Data records →
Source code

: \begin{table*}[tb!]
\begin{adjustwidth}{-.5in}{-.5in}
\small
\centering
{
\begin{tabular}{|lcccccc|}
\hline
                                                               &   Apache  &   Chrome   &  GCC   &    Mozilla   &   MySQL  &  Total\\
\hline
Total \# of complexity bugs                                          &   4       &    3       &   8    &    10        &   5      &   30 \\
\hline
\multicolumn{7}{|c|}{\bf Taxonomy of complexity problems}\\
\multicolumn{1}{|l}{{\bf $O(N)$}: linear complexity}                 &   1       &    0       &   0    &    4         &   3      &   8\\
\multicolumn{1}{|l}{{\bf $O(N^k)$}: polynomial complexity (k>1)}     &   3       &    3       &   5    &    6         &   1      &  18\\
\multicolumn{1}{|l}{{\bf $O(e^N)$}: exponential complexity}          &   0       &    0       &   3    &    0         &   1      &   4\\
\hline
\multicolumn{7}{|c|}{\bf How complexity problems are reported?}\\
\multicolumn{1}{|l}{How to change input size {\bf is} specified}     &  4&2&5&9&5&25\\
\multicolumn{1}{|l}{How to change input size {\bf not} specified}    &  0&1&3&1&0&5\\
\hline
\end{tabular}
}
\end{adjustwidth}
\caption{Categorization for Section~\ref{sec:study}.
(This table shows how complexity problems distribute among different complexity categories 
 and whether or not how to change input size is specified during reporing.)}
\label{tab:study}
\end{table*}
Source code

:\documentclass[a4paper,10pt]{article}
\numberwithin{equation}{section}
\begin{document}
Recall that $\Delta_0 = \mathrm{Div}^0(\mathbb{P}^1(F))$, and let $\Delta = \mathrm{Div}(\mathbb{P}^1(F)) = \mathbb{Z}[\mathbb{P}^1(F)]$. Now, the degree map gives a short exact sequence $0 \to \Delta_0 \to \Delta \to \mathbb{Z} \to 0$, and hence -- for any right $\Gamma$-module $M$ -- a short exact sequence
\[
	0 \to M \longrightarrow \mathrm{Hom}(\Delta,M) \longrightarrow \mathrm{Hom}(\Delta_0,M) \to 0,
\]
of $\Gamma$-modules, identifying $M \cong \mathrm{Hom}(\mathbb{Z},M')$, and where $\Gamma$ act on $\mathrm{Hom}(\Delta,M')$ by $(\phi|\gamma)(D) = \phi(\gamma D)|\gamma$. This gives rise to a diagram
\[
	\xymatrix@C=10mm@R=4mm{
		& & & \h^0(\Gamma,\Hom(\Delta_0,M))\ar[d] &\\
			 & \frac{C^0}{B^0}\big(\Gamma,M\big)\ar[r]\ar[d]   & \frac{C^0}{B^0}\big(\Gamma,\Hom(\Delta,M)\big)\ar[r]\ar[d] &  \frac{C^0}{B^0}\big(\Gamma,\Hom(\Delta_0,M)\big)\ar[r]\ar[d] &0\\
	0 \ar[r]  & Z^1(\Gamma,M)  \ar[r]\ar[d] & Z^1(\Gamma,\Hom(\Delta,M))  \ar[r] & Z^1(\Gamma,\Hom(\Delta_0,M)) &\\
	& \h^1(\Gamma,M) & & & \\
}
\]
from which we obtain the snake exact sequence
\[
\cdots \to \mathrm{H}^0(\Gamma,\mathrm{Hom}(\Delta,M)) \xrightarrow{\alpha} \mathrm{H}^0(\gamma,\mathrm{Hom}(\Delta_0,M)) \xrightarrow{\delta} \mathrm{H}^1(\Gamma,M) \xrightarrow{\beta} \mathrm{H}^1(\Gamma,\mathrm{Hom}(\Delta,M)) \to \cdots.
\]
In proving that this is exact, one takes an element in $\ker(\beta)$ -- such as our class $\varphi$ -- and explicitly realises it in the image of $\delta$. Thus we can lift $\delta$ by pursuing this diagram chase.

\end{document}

Task requirements → Transcribe every entry exactly, omitting nothing.

Answer area →
Source code

: \begin{table*}[tb!]
\begin{adjustwidth}{-.5in}{-.5in}
\small
\centering
{
\begin{tabular}{|lcccccc|}
\hline
                                                               &   Apache  &   Chrome   &  GCC   &    Mozilla   &   MySQL  &  Total\\
\hline
Total \# of complexity bugs                                          &   4       &    3       &   8    &    10        &   5      &   30 \\
\hline
\multicolumn{7}{|c|}{\bf Taxonomy of complexity problems}\\
\multicolumn{1}{|l}{{\bf $O(N)$}: linear complexity}                 &   1       &    0       &   0    &    4         &   3      &   8\\
\multicolumn{1}{|l}{{\bf $O(N^k)$}: polynomial complexity (k>1)}     &   3       &    3       &   5    &    6         &   1      &  18\\
\multicolumn{1}{|l}{{\bf $O(e^N)$}: exponential complexity}          &   0       &    0       &   3    &    0         &   1      &   4\\
\hline
\multicolumn{7}{|c|}{\bf How complexity problems are reported?}\\
\multicolumn{1}{|l}{How to change input size {\bf is} specified}     &  4&2&5&9&5&25\\
\multicolumn{1}{|l}{How to change input size {\bf not} specified}    &  0&1&3&1&0&5\\
\hline
\end{tabular}
}
\end{adjustwidth}
\caption{Categorization for Section~\ref{sec:study}.
(This table shows how complexity problems distribute among different complexity categories 
 and whether or not how to change input size is specified during reporing.)}
\label{tab:study}
\end{table*}
Source code

:\documentclass[a4paper,10pt]{article}
\numberwithin{equation}{section}
\begin{document}
Recall that $\Delta_0 = \mathrm{Div}^0(\mathbb{P}^1(F))$, and let $\Delta = \mathrm{Div}(\mathbb{P}^1(F)) = \mathbb{Z}[\mathbb{P}^1(F)]$. Now, the degree map gives a short exact sequence $0 \to \Delta_0 \to \Delta \to \mathbb{Z} \to 0$, and hence -- for any right $\Gamma$-module $M$ -- a short exact sequence
\[
	0 \to M \longrightarrow \mathrm{Hom}(\Delta,M) \longrightarrow \mathrm{Hom}(\Delta_0,M) \to 0,
\]
of $\Gamma$-modules, identifying $M \cong \mathrm{Hom}(\mathbb{Z},M')$, and where $\Gamma$ act on $\mathrm{Hom}(\Delta,M')$ by $(\phi|\gamma)(D) = \phi(\gamma D)|\gamma$. This gives rise to a diagram
\[
	\xymatrix@C=10mm@R=4mm{
		& & & \h^0(\Gamma,\Hom(\Delta_0,M))\ar[d] &\\
			 & \frac{C^0}{B^0}\big(\Gamma,M\big)\ar[r]\ar[d]   & \frac{C^0}{B^0}\big(\Gamma,\Hom(\Delta,M)\big)\ar[r]\ar[d] &  \frac{C^0}{B^0}\big(\Gamma,\Hom(\Delta_0,M)\big)\ar[r]\ar[d] &0\\
	0 \ar[r]  & Z^1(\Gamma,M)  \ar[r]\ar[d] & Z^1(\Gamma,\Hom(\Delta,M))  \ar[r] & Z^1(\Gamma,\Hom(\Delta_0,M)) &\\
	& \h^1(\Gamma,M) & & & \\
}
\]
from which we obtain the snake exact sequence
\[
\cdots \to \mathrm{H}^0(\Gamma,\mathrm{Hom}(\Delta,M)) \xrightarrow{\alpha} \mathrm{H}^0(\gamma,\mathrm{Hom}(\Delta_0,M)) \xrightarrow{\delta} \mathrm{H}^1(\Gamma,M) \xrightarrow{\beta} \mathrm{H}^1(\Gamma,\mathrm{Hom}(\Delta,M)) \to \cdots.
\]
In proving that this is exact, one takes an element in $\ker(\beta)$ -- such as our class $\varphi$ -- and explicitly realises it in the image of $\delta$. Thus we can lift $\delta$ by pursuing this diagram chase.

\end{document}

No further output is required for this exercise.